[Stored data]
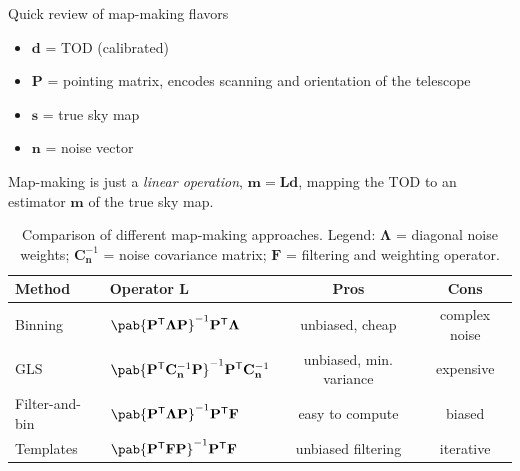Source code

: \documentclass[final]{beamer}
\newcommand{\transpose}[1]{\ensuremath{#1^{\mathsf T}}}
\newlength{\colwidth}
\begin{document}
\begin{frame}[t]
\begin{columns}[t]
\begin{column}{\colwidth}
\begin{alertblock}{Quick review of map-making flavors}
        \begin{itemize}
          \item $\mathbf d$ = TOD (calibrated)
          \item $\mathbf P$ = pointing matrix, encodes scanning and orientation of the telescope
          \item $\mathbf s$ = true sky map
          \item $\mathbf n$ = noise vector
        \end{itemize}

        Map-making is just a \emph{linear operation}, \( \mathbf m = \mathbf{L d} \), mapping the TOD to an estimator $\mathbf m$ of the true sky map.

        \begin{table}
          \centering
          \begin{tabular}{l l c c}
            \toprule
            \textbf{Method} & \textbf{Operator} \(\mathbf L\)                                                                                              & \textbf{Pros}           & \textbf{Cons} \\
            \midrule
            Binning         & \( \pab{\transpose{\mathbf P} \mathbf{\Lambda P}}^{-1} \transpose{\mathbf P} \mathbf \Lambda \)                              & unbiased, cheap         & complex noise \\
            \midrule
            GLS             & \( \pab{\transpose{\mathbf P} \mathbf{C}_\mathbf{n}^{-1} \mathbf P}^{-1} \transpose{\mathbf P} \mathbf{C}_\mathbf{n}^{-1} \) & unbiased, min. variance & expensive     \\
            \midrule
            Filter-and-bin  & \( \pab{\transpose{\mathbf P} \mathbf{\Lambda P}}^{-1} \transpose{\mathbf P} \mathbf F \)                                    & easy to compute         & biased        \\
            \midrule
            Templates       & \( \pab{\transpose{\mathbf P} \mathbf{F P}}^{-1} \transpose{\mathbf P} \mathbf F \)                                          & unbiased filtering      & iterative     \\
            \bottomrule
          \end{tabular}
          \caption{Comparison of different map-making approaches. Legend: \(\mathbf \Lambda\) = diagonal noise weights; \(\mathbf{C}_\mathbf{n}^{-1}\) = noise covariance matrix; \(\mathbf F\) = filtering and weighting operator.}
        \end{table}


\end{alertblock}
\end{column}
\end{columns}
\end{frame}
\end{document}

- _Task requirements_: Search the entries for the word "unbiased", then copy every line in which it is found.

- _Solution to this problem_:
            Binning         & \( \pab{\transpose{\mathbf P} \mathbf{\Lambda P}}^{-1} \transpose{\mathbf P} \mathbf \Lambda \)                              & unbiased, cheap         & complex noise \\
            GLS             & \( \pab{\transpose{\mathbf P} \mathbf{C}_\mathbf{n}^{-1} \mathbf P}^{-1} \transpose{\mathbf P} \mathbf{C}_\mathbf{n}^{-1} \) & unbiased, min. variance & expensive     \\
            Templates       & \( \pab{\transpose{\mathbf P} \mathbf{F P}}^{-1} \transpose{\mathbf P} \mathbf F \)                                          & unbiased filtering      & iterative     \\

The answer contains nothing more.